### Items listed in a dataset

* * * * *

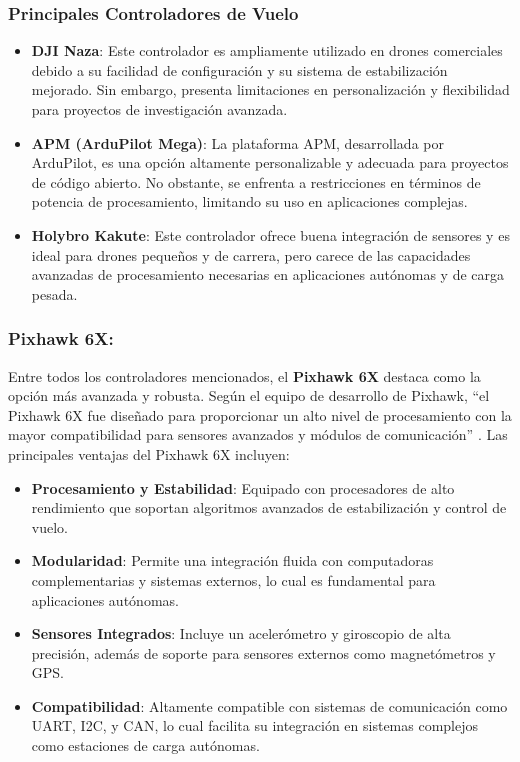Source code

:\documentclass{article}
\begin{document}
\subsubsection{Principales Controladores de Vuelo}
\begin{itemize}
    \item \textbf{DJI Naza}: Este controlador es ampliamente utilizado en drones comerciales debido a su facilidad de configuración y su sistema de estabilización mejorado. Sin embargo, presenta limitaciones en personalización y flexibilidad para proyectos de investigación avanzada.
    \item \textbf{APM (ArduPilot Mega)}: La plataforma APM, desarrollada por ArduPilot, es una opción altamente personalizable y adecuada para proyectos de código abierto. No obstante, se enfrenta a restricciones en términos de potencia de procesamiento, limitando su uso en aplicaciones complejas.
    \item \textbf{Holybro Kakute}: Este controlador ofrece buena integración de sensores y es ideal para drones pequeños y de carrera, pero carece de las capacidades avanzadas de procesamiento necesarias en aplicaciones autónomas y de carga pesada.
\end{itemize}

\subsubsection{Pixhawk 6X: }

Entre todos los controladores mencionados, el \textbf{Pixhawk 6X} destaca como la opción más avanzada y robusta. Según el equipo de desarrollo de Pixhawk, “el Pixhawk 6X fue diseñado para proporcionar un alto nivel de procesamiento con la mayor compatibilidad para sensores avanzados y módulos de comunicación” \cite{pixhawk_docs}. Las principales ventajas del Pixhawk 6X incluyen:
\begin{itemize}
    \item \textbf{Procesamiento y Estabilidad}: Equipado con procesadores de alto rendimiento que soportan algoritmos avanzados de estabilización y control de vuelo.
    \item \textbf{Modularidad}: Permite una integración fluida con computadoras complementarias y sistemas externos, lo cual es fundamental para aplicaciones autónomas.
    \item \textbf{Sensores Integrados}: Incluye un acelerómetro y giroscopio de alta precisión, además de soporte para sensores externos como magnetómetros y GPS.
    \item \textbf{Compatibilidad}: Altamente compatible con sistemas de comunicación como UART, I2C, y CAN, lo cual facilita su integración en sistemas complejos como estaciones de carga autónomas.
\end{itemize}
\end{document}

* * * * *

### WORK ITEM
Once the pictures are set aside, repeat the data above exactly as written.

### ANSWER TO THIS EXERCISE
Source code

:\documentclass{article}
\begin{document}
\subsubsection{Principales Controladores de Vuelo}
\begin{itemize}
    \item \textbf{DJI Naza}: Este controlador es ampliamente utilizado en drones comerciales debido a su facilidad de configuración y su sistema de estabilización mejorado. Sin embargo, presenta limitaciones en personalización y flexibilidad para proyectos de investigación avanzada.
    \item \textbf{APM (ArduPilot Mega)}: La plataforma APM, desarrollada por ArduPilot, es una opción altamente personalizable y adecuada para proyectos de código abierto. No obstante, se enfrenta a restricciones en términos de potencia de procesamiento, limitando su uso en aplicaciones complejas.
    \item \textbf{Holybro Kakute}: Este controlador ofrece buena integración de sensores y es ideal para drones pequeños y de carrera, pero carece de las capacidades avanzadas de procesamiento necesarias en aplicaciones autónomas y de carga pesada.
\end{itemize}

\subsubsection{Pixhawk 6X: }

Entre todos los controladores mencionados, el \textbf{Pixhawk 6X} destaca como la opción más avanzada y robusta. Según el equipo de desarrollo de Pixhawk, “el Pixhawk 6X fue diseñado para proporcionar un alto nivel de procesamiento con la mayor compatibilidad para sensores avanzados y módulos de comunicación” \cite{pixhawk_docs}. Las principales ventajas del Pixhawk 6X incluyen:
\begin{itemize}
    \item \textbf{Procesamiento y Estabilidad}: Equipado con procesadores de alto rendimiento que soportan algoritmos avanzados de estabilización y control de vuelo.
    \item \textbf{Modularidad}: Permite una integración fluida con computadoras complementarias y sistemas externos, lo cual es fundamental para aplicaciones autónomas.
    \item \textbf{Sensores Integrados}: Incluye un acelerómetro y giroscopio de alta precisión, además de soporte para sensores externos como magnetómetros y GPS.
    \item \textbf{Compatibilidad}: Altamente compatible con sistemas de comunicación como UART, I2C, y CAN, lo cual facilita su integración en sistemas complejos como estaciones de carga autónomas.
\end{itemize}
\end{document}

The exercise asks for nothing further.